Base Power Ratings show you how strong your team would be if you played a certain lineup regardless of the opponent, and without the opponent adjusting his lineup to yours. This is not how one plays against long shots. And when tactics come into play, it’s not about team strength anymore – it’s about skill.

When you’re not considering your team in isolation, but compare it to a specific opponent, then the perspective changes. You don’t necessarily play your absolutely strongest lineup – you play the lineup that gives you the better chances to win. The difference in Base Power Ratings show what the success probability would be – on average – if both teams played their default lineup regardless of the opponent. But when you have two lineups to compare, then you can calculate – preferably with Super Replays – the specific success probability for that match. And if a team which, based on Base Power Ratings alone, would have had a 50% success probability (“implied probability”), instead has a 70% success probability (“actual probability”), then its manager played well. If it has a 30% actual probability when it would have had a 50% implied probability, then it played badly. This difference between actual and implied success probability is the so-called Skill Power Rating.

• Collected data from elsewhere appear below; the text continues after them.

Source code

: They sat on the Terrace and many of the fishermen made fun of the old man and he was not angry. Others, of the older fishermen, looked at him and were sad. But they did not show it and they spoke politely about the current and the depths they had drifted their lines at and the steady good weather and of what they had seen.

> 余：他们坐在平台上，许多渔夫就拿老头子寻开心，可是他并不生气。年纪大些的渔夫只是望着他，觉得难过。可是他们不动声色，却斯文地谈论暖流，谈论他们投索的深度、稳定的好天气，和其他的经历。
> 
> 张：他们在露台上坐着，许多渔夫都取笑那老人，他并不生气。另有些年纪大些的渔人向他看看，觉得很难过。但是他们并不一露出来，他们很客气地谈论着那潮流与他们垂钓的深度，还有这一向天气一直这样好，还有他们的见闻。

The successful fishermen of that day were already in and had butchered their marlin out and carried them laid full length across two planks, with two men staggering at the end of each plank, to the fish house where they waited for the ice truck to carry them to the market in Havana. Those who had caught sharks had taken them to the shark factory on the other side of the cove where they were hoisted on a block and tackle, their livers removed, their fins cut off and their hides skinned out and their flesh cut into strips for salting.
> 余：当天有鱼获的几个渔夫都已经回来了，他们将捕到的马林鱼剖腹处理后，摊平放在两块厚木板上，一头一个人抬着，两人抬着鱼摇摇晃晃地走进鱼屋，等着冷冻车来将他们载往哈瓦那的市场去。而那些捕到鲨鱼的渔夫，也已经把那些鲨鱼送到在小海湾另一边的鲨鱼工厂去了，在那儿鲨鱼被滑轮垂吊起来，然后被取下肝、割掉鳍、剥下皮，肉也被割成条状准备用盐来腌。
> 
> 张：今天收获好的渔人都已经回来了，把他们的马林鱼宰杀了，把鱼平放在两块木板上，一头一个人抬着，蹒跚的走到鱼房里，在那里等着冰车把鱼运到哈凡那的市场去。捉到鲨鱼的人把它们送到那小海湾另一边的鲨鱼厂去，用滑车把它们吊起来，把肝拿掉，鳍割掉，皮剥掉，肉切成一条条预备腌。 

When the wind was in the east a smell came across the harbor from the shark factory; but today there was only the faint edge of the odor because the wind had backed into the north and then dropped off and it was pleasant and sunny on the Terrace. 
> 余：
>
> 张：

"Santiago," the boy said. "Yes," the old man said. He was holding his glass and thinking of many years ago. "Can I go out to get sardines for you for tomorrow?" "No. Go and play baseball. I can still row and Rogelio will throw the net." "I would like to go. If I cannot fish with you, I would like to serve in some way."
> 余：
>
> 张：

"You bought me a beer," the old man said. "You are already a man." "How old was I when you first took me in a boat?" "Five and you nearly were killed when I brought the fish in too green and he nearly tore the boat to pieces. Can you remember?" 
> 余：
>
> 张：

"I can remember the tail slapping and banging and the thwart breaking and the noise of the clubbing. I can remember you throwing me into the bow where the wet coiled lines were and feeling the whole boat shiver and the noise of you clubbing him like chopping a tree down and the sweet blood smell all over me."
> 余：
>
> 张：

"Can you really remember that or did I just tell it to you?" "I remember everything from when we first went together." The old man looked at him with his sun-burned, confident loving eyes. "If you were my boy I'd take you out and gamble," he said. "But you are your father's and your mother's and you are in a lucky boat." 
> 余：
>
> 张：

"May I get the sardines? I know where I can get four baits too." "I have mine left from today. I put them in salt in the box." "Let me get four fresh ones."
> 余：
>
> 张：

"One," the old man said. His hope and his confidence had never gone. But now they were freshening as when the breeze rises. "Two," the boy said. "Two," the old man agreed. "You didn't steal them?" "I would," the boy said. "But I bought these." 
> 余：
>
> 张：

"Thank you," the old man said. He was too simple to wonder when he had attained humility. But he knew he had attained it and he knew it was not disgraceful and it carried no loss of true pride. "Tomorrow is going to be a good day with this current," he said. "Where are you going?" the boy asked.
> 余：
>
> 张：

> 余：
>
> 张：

What about team strength proper, not just line-up strength? Well, of course team strength is the strength of its strongest lineup in terms of Base Power Ratings, while team width and flexibility will be reflected in Skill Power Ratings.

Footnotes

  1. ^  Not all rankings are based on ratings – the Cup ranking currently used for Cup seedings isn’t – but single ratings can easily be transformed into rankings.
  2. ^ A key property the Hattrick Power Rating does not have is transitivity: if lineup B has a higher Base Power Rating than lineup A, and lineup C has a higher Base Power Rating than lineup B, it doesn’t mean that lineup C will have higher success probabilities when playing against lineup A, even in the case that lineup B has higher success probabilities against lineup A and lineup C has higher success probabilities against lineup B. It means that, against a plurality of different opponents, lineup C will on average be stronger – win more often – than lineup B, and lineup B will on average be stronger than lineup A. This is because Hattrick has some “rock-paper-scissors” components, as we will see later – and this is addressed by other parts of the Power Ratings project.